Stiamo imparando ad andare d'accordo e concentrandomi un po' più, ho capito che se a lui non rompi le palle, lui farà lo stesso con te.

È difficile mettersi nei panni di chi soffre di ansia sociale, ma non è tuttavia impossibile. Si tratta di un fenomeno al quanto ricorrente tra i miei coetanei e l'essere a conoscenza di non essere l'unico ed il solo ad affrontare ciò, mi rende più tranquillo.
Mezzi di comunicazione come internet, se usati nel modo corretto, sanno essere d'aiuto in momenti critici come questo. Ringrazio di cuore coloro che hanno abbattuto questo timore ed hanno testimoniato su vari blog in giro per la rete.

Per merito loro adesso sono una persona diversa. Mi sono reso conto che alla grande maggioranza della gente che mi circonda, non importa un fico secco di come mi vesta o pettini i capelli, perché gli adolescenti sono disinteressati e privi di sani principi al giorno d'oggi.
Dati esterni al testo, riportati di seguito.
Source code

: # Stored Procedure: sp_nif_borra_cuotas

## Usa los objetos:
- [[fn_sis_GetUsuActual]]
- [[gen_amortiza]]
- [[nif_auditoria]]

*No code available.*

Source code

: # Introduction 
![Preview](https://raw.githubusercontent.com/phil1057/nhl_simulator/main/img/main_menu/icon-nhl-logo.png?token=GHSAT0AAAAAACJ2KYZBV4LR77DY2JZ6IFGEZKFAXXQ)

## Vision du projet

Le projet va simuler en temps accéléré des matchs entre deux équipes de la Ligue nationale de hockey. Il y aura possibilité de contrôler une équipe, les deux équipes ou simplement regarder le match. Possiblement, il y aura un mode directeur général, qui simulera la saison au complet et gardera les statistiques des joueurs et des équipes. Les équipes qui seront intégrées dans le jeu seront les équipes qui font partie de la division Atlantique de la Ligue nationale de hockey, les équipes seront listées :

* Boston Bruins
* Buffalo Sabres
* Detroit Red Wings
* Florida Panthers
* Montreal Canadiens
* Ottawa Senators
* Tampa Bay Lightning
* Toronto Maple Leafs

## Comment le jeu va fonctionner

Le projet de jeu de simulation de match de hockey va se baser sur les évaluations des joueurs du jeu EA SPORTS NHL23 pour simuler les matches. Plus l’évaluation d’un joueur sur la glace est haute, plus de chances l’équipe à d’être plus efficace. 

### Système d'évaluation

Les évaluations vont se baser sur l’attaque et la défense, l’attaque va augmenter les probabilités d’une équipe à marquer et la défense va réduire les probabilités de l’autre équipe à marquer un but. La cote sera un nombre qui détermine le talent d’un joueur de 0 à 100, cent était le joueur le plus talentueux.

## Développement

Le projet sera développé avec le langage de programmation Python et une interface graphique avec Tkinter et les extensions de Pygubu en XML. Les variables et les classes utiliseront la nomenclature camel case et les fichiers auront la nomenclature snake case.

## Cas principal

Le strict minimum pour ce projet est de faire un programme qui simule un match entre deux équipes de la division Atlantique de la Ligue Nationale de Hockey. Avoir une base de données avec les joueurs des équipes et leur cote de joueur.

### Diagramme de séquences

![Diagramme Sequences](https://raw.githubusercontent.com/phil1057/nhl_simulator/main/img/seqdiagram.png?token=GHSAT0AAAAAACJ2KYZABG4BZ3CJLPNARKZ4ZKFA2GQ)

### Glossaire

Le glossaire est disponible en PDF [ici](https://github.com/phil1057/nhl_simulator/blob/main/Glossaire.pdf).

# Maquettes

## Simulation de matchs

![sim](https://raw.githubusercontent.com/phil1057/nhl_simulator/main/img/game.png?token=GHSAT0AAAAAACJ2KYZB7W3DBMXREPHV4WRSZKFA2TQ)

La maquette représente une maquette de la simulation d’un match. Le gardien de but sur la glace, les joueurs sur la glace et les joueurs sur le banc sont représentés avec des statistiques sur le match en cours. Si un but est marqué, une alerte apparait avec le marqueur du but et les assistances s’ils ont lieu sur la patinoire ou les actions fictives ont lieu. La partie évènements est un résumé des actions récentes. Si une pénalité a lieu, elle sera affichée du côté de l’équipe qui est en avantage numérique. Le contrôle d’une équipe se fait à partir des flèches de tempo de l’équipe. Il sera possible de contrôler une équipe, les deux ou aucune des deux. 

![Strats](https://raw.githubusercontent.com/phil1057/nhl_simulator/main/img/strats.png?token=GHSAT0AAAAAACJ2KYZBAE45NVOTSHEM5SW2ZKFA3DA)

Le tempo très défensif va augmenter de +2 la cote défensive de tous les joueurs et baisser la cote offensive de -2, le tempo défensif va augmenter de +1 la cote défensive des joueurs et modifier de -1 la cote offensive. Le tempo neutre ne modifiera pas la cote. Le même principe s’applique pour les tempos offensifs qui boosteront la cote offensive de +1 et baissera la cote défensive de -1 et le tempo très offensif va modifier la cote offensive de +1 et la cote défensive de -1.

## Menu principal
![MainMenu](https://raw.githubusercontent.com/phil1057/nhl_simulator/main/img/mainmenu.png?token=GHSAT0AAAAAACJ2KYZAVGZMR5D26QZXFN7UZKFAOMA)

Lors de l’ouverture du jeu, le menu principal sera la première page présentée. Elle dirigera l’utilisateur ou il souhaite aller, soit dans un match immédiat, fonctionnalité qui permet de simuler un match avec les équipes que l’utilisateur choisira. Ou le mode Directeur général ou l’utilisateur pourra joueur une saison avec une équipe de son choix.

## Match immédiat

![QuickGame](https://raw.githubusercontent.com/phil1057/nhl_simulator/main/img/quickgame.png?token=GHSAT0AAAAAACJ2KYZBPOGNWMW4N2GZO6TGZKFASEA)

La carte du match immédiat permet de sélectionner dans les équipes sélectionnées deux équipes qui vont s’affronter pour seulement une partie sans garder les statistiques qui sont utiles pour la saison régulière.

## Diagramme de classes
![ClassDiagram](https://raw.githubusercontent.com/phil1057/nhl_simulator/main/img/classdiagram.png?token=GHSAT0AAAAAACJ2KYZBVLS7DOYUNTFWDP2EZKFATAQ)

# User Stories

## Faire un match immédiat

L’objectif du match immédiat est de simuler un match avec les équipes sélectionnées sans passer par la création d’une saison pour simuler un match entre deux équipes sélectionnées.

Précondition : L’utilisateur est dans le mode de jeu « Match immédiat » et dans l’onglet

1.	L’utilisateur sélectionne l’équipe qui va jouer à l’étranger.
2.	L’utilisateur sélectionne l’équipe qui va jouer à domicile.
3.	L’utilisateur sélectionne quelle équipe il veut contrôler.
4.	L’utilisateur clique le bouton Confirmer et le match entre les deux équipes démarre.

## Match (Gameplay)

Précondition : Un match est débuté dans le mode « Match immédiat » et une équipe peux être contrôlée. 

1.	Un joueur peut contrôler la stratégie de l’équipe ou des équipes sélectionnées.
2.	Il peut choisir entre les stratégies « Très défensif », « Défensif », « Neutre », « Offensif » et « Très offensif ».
Molto spesso il marciume proviene dagli adulti, i quali per gentile concessione, puntano sempre il dito contro le nuove generazioni accusandole di avere costantemente qualcosa per cui lamentarsi. E so cosa vorreste dire, perciò mi permetto di dissentire.
Di motivi per cui dovremmo lamentarci ce ne sono molti, ma finiamo sempre per scegliere i più futili per i quali poi un cinquantenne medio, ci rinfaccerà il nostro essere perennemente privi di buone maniere e decisamente troppo evanescenti.

Date le circostanze, non saprei neanche il motivo per il quale io sia qui a parlarne. Anche se in realtà è un dialogo che è concepito dalla mia mente, perciò mai nessuno saprà davvero ciò che penso.
Sono ancora in vasca e si sono fatte le undici e cinque minuti. A questo punto dovrei essere già tra le lenzuola, ma per pigrizia preferisco stare immerso ancora un altro po' a pensare.